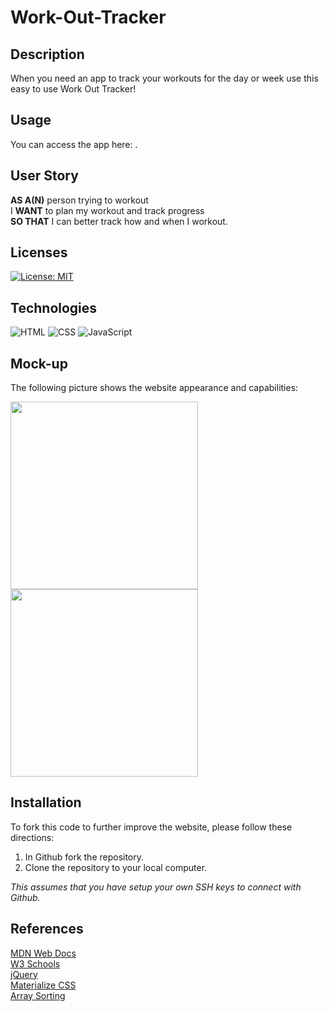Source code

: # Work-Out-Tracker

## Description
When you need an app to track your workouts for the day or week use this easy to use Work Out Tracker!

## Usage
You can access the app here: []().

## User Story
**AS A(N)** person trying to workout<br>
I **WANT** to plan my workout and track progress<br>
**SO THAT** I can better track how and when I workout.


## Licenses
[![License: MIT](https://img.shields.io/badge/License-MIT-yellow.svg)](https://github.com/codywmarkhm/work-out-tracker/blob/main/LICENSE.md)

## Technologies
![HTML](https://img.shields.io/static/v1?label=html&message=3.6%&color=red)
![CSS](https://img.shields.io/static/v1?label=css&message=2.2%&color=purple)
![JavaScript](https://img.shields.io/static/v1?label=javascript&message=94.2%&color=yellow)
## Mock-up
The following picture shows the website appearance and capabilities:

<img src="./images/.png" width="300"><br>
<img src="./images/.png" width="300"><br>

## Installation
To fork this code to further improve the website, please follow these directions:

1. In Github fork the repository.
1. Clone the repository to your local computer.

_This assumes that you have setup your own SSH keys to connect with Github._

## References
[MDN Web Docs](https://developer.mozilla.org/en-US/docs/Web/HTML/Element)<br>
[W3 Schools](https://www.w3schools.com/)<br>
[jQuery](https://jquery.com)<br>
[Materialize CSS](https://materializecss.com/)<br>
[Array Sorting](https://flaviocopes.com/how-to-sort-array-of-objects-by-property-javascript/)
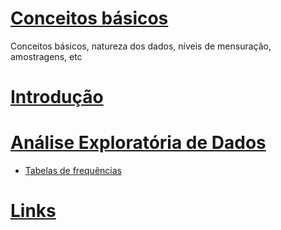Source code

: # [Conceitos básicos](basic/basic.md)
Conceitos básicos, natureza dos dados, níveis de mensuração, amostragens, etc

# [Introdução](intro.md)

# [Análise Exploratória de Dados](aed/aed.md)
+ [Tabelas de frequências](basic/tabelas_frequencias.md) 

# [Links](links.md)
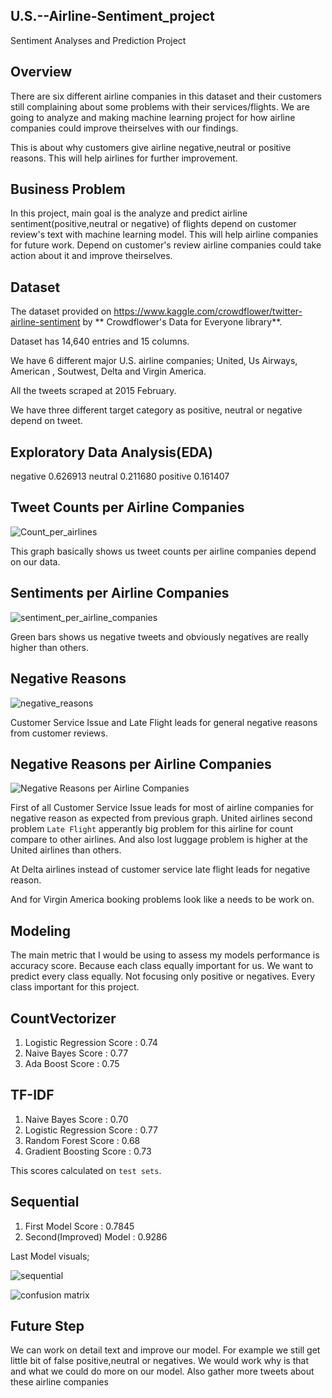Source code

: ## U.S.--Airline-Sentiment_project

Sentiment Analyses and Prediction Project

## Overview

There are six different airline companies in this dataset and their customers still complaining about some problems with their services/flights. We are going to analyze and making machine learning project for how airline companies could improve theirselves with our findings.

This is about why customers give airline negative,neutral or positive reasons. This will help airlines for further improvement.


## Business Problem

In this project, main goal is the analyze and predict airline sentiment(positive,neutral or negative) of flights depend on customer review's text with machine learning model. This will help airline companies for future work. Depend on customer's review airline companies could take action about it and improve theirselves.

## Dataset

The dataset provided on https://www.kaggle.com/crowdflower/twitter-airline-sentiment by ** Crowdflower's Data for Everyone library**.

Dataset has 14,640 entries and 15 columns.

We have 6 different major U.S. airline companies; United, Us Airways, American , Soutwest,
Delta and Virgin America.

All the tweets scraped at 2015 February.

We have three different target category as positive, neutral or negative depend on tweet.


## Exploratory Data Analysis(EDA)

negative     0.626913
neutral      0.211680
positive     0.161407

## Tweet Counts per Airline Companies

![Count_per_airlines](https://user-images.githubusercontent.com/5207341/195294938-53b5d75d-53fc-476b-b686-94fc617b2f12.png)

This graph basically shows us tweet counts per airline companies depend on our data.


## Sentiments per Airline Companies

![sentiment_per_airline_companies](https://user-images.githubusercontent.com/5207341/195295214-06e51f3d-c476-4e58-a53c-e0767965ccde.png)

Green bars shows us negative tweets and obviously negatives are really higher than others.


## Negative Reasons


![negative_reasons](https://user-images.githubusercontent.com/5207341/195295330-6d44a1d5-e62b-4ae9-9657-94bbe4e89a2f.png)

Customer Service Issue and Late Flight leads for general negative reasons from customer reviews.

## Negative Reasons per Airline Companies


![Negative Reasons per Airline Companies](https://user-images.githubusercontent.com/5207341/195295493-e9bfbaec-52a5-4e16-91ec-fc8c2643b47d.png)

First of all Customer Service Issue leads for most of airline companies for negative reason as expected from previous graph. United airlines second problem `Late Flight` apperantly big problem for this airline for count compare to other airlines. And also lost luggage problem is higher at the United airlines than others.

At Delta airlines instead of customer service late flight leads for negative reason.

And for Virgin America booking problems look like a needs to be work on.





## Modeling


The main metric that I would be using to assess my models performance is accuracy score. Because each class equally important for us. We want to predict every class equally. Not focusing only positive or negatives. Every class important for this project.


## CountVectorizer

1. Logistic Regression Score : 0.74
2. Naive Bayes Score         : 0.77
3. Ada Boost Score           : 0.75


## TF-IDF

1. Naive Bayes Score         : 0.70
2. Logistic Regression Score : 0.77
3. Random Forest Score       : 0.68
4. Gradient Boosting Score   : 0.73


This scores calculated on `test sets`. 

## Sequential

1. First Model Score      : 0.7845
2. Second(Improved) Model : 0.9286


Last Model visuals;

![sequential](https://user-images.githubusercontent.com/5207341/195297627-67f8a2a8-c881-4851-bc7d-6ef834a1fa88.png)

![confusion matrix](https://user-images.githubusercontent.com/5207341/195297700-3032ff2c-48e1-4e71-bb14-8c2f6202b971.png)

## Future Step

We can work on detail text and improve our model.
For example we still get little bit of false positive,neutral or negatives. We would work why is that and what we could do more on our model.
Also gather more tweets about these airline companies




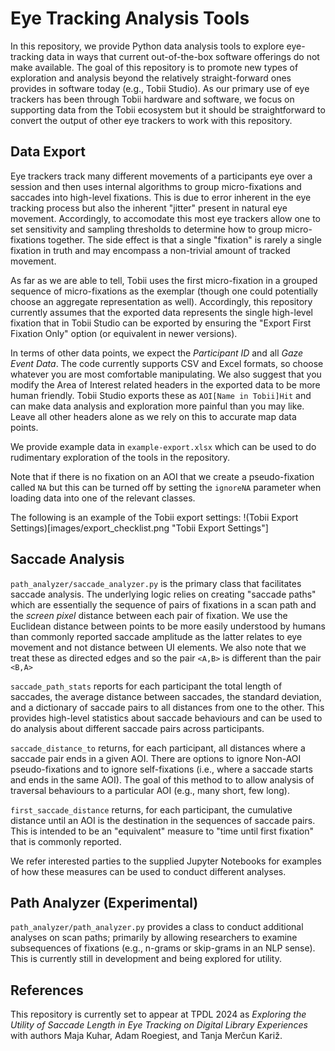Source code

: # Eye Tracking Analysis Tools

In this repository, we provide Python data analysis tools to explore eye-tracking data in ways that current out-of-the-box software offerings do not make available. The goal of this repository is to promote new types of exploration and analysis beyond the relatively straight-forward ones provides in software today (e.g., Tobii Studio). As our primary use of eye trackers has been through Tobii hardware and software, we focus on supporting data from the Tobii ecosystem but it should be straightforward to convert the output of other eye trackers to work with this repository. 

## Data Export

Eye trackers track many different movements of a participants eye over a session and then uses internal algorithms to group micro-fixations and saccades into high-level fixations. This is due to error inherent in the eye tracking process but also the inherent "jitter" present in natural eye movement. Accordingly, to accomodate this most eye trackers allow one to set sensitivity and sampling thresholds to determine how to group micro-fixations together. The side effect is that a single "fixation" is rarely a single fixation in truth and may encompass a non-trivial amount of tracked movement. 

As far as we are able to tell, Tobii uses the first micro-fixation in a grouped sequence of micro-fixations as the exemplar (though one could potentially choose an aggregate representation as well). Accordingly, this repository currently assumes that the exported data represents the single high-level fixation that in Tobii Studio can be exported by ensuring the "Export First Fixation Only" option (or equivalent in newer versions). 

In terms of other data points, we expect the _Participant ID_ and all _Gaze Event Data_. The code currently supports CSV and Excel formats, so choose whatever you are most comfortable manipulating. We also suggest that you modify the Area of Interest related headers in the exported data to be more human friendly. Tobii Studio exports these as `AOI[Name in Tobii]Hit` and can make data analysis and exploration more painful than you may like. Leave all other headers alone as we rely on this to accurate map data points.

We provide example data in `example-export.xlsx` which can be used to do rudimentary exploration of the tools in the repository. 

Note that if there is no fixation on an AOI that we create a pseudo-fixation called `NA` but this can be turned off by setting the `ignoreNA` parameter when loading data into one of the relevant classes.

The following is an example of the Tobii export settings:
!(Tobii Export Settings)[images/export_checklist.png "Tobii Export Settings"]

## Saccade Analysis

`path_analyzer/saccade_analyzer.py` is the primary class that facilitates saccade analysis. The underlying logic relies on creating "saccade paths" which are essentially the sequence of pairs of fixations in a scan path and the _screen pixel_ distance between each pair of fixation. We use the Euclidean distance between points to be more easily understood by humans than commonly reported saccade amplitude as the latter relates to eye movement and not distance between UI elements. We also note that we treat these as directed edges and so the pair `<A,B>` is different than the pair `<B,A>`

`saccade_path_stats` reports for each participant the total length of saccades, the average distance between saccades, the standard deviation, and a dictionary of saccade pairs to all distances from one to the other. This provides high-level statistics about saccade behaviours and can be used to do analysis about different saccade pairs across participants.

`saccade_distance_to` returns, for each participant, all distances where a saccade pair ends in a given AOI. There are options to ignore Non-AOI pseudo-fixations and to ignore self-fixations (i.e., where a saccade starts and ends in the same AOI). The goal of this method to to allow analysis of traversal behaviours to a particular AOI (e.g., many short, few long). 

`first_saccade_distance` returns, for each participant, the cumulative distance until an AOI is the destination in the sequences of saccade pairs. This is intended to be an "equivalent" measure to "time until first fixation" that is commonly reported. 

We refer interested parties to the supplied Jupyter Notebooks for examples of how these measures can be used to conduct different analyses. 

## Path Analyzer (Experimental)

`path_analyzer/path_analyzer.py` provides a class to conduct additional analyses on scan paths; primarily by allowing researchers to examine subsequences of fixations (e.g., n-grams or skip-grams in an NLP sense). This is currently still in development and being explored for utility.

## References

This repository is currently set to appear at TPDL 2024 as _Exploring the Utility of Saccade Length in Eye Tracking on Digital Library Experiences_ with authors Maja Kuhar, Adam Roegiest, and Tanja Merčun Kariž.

— WHAT IS BEING ASKED —
Beginning with the line above that contains "Also gather more" and finishing with the line that contains "In this repository, we", print those lines exactly and only. Skip all pictures.

— ANSWER FOR THIS EXERCISE —
Also gather more tweets about these airline companies




Source code

: # Eye Tracking Analysis Tools

In this repository, we provide Python data analysis tools to explore eye-tracking data in ways that current out-of-the-box software offerings do not make available. The goal of this repository is to promote new types of exploration and analysis beyond the relatively straight-forward ones provides in software today (e.g., Tobii Studio). As our primary use of eye trackers has been through Tobii hardware and software, we focus on supporting data from the Tobii ecosystem but it should be straightforward to convert the output of other eye trackers to work with this repository. 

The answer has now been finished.